Una prigione familiare

“Oggi dovrei fare colazione con i miei amici perché si entra più tardi, ma ho scoperto che non andrò né a fare colazione, né a scuola perché l’ascensore è bloccato. Provo quindi a mangiare qualcosa in casa, ma ieri mamma non ha fatto la spesa quindi devo aspettare che torni a casa. Oggi proprio non va, vorrei tanto fare un giro al parco con la musica nelle orecchie, anche perché ormai è ora di portare fuori Holly, ma no l’ascensore ancora non va quindi resterò in compagnia della mia noia e della speranza che Holly sia capace di resistere ancora un po’ come faccio io.”

Sempre più spesso sentiamo parlare della mancanza di infrastrutture che permettano alle persone disabili di avere accesso ai servizi più banali.  Essere una persona con mobilità limitate, infatti, implica dover spendere il triplo del tempo su Trivago per trovare l’hotel con le giuste facilitazioni, per poi spesso trovarsi di fronte ascensori in cui la tua carrozzina non entra, vuol dire non avere un posto in sicurezza all’interno di un autobus se è già presente un’altra carrozzina, ti obbliga a sapere dove sono le buche che rischiano di farti cadere per tutto il tuo tragitto, significa cercare parcheggio come tutti perché i posti a te riservati li sta occupando uno che tanto “ci mette un attimo”.

Per quanto assurdo, però, questi problemi appaiono irrisori se confrontati a quelli di chi viene bloccato dalla struttura meglio conosciuta: la propria casa. Sembra incredibile, ma i casi di persone che da anni, per disabilità o anzianità, non sentono il verde di un prato sotto i piedi, non respirano aria fresca o non sentono il calore di un raggio di sole sulla propria pelle, non sembrano diminuire.

Questa è la storia di Simone, di Anna, ma anche di Maurizio e di tutti gli anziani che, pur non avendo nessuna disabilità pregressa, non riescono a fare le scale.

Simone, disabile a seguito di un’emorragia cerebrale, per tutti gli anni di liceo e università non è mai riuscito a scendere di casa poiché l’ascensore non era adeguato alle misure di una carrozzina e il trasferimento a un piano inferiore è arrivato solo dopo troppi anni dalla richiesta.

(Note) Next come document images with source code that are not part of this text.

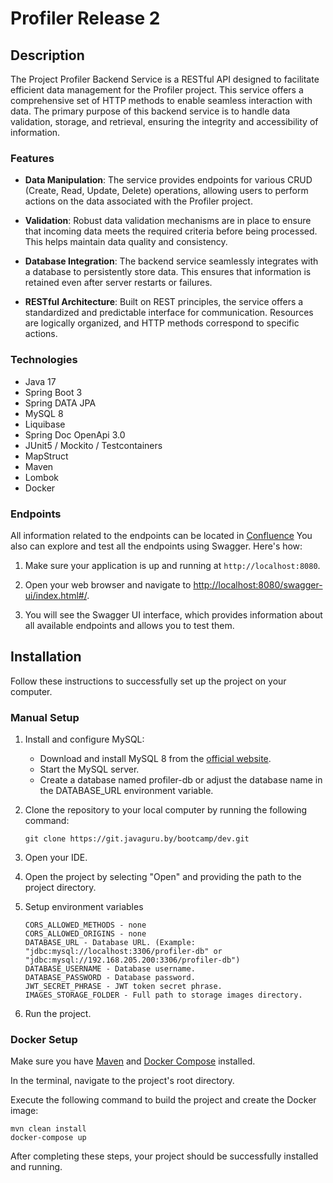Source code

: # Profiler Release 2

## Description

The Project Profiler Backend Service is a RESTful API designed to facilitate efficient data management for the Profiler project.
This service offers a comprehensive set of HTTP methods to enable seamless interaction with data.
The primary purpose of this backend service is to handle data validation, storage, and retrieval,
ensuring the integrity and accessibility of information.

### Features

* **Data Manipulation**: The service provides endpoints for various CRUD (Create, Read, Update, Delete) operations, allowing users to perform actions on the data associated with the Profiler project.

* **Validation**: Robust data validation mechanisms are in place to ensure that incoming data meets the required criteria before being processed. This helps maintain data quality and consistency.

* **Database Integration**: The backend service seamlessly integrates with a database to persistently store data. This ensures that information is retained even after server restarts or failures.

* **RESTful Architecture**: Built on REST principles, the service offers a standardized and predictable interface for communication. Resources are logically organized, and HTTP methods correspond to specific actions.

### Technologies 

* Java 17
* Spring Boot 3
* Spring DATA JPA
* MySQL 8
* Liquibase
* Spring Doc OpenApi 3.0
* JUnit5 / Mockito / Testcontainers
* MapStruct
* Maven
* Lombok
* Docker

### Endpoints

All information related to the endpoints can be located in [Confluence](https://conf.javaguru.by/display/PROF/Prof_DEV+space)
You also can explore and test all the endpoints using Swagger. Here's how:

1. Make sure your application is up and running at `http://localhost:8080`.

2. Open your web browser and navigate to [http://localhost:8080/swagger-ui/index.html#/](http://localhost:8080/swagger-ui/index.html#/).

3. You will see the Swagger UI interface, which provides information about all available endpoints and allows you to test them.

## Installation

Follow these instructions to successfully set up the project on your computer.

### Manual Setup 
1. Install and configure MySQL:

   * Download and install MySQL 8 from the [official website](https://dev.mysql.com/downloads/).
   * Start the MySQL server.
   * Create a database named profiler-db or adjust the database name in the DATABASE_URL environment variable.

2. Clone the repository to your local computer by running the following command:
    ```
    git clone https://git.javaguru.by/bootcamp/dev.git
    ```
3. Open your IDE.

4. Open the project by selecting "Open" and providing the path to the project directory.

5. Setup environment variables

    ```
    CORS_ALLOWED_METHODS - none
    CORS_ALLOWED_ORIGINS - none
    DATABASE_URL - Database URL. (Example: "jdbc:mysql://localhost:3306/profiler-db" or "jdbc:mysql://192.168.205.200:3306/profiler-db")
    DATABASE_USERNAME - Database username.
    DATABASE_PASSWORD - Database password.
    JWT_SECRET_PHRASE - JWT token secret phrase.
    IMAGES_STORAGE_FOLDER - Full path to storage images directory.
    ```
6. Run the project.

### Docker Setup
Make sure you have [Maven](https://maven.apache.org/) and [Docker Compose](https://docs.docker.com/compose/) installed.

In the terminal, navigate to the project's root directory.

Execute the following command to build the project and create the Docker image:

```
mvn clean install
docker-compose up
```

After completing these steps, your project should be successfully installed and running.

Nel suo caso, inoltre, persino in casa gli spostamenti erano difficili: dal passare attraverso la portafinestra del balcone che non era abbastanza larga all’uscire dalla porta con la barella per andare in ospedale.

Anna, convinta di abitare in una palazzina creata appositamente in vista delle sue necessità, si è trovata prigioniera del suo appartamento, come tutti gli altri ragazzi della scala, il giorno in cui si è verificato il malfunzionamento dell’ascensore; sembrava un disagio temporaneo, ma è durato più di un mese e le ha impedito di condurre una vita normale, a partire dalla semplice azione di recarsi sul proprio posto di lavoro.

Lo stesso inconveniente è successo a Maurizio, un ragazzino affetto da tetraparesi spastica che ha scritto alle Iene sperando che qualcuno smettesse di fare come lo Stato che finge di non vederli anche quando i problemi vengono più volte segnalati.

Fortunatamente, anche in questo clima di indifferenza, chi ascolta questi appelli c’è: in prima linea troviamo Fiaba Onlus il cui scopo primario è abbattere le barriere architettoniche e culturali, ma anche “Gabbie popolari”, progetto di natura giornalistica, nato per aiutare gli inquilini anziani o con disabilità delle popolari di Roma. L’obiettivo principale di ogni progetto è evitare che le barriere fisiche diventino mentali, che questi inquilini un po’ speciali si sentano presi in giro e dimenticati.

E noi? Noi in una posizione di privilegio, cosa possiamo fare? Iniziamo con un breve sforzo di immedesimazione e vedremo che renderci disponibili con ogni piccolo gesto verrà più naturale: formare una piccola squadra per portarla giù e su a mano una carrozzina ogni tanto o anche solo adottare la lista della spesa di qualcuno che non ha gambe abbastanza forti per andarci, in attesa che le istituzioni facciano di meglio, ma soprattutto informare e non smettere mai di denunciare la presenza di questi muri perché per noi queste sono comodità, per loro sono vita.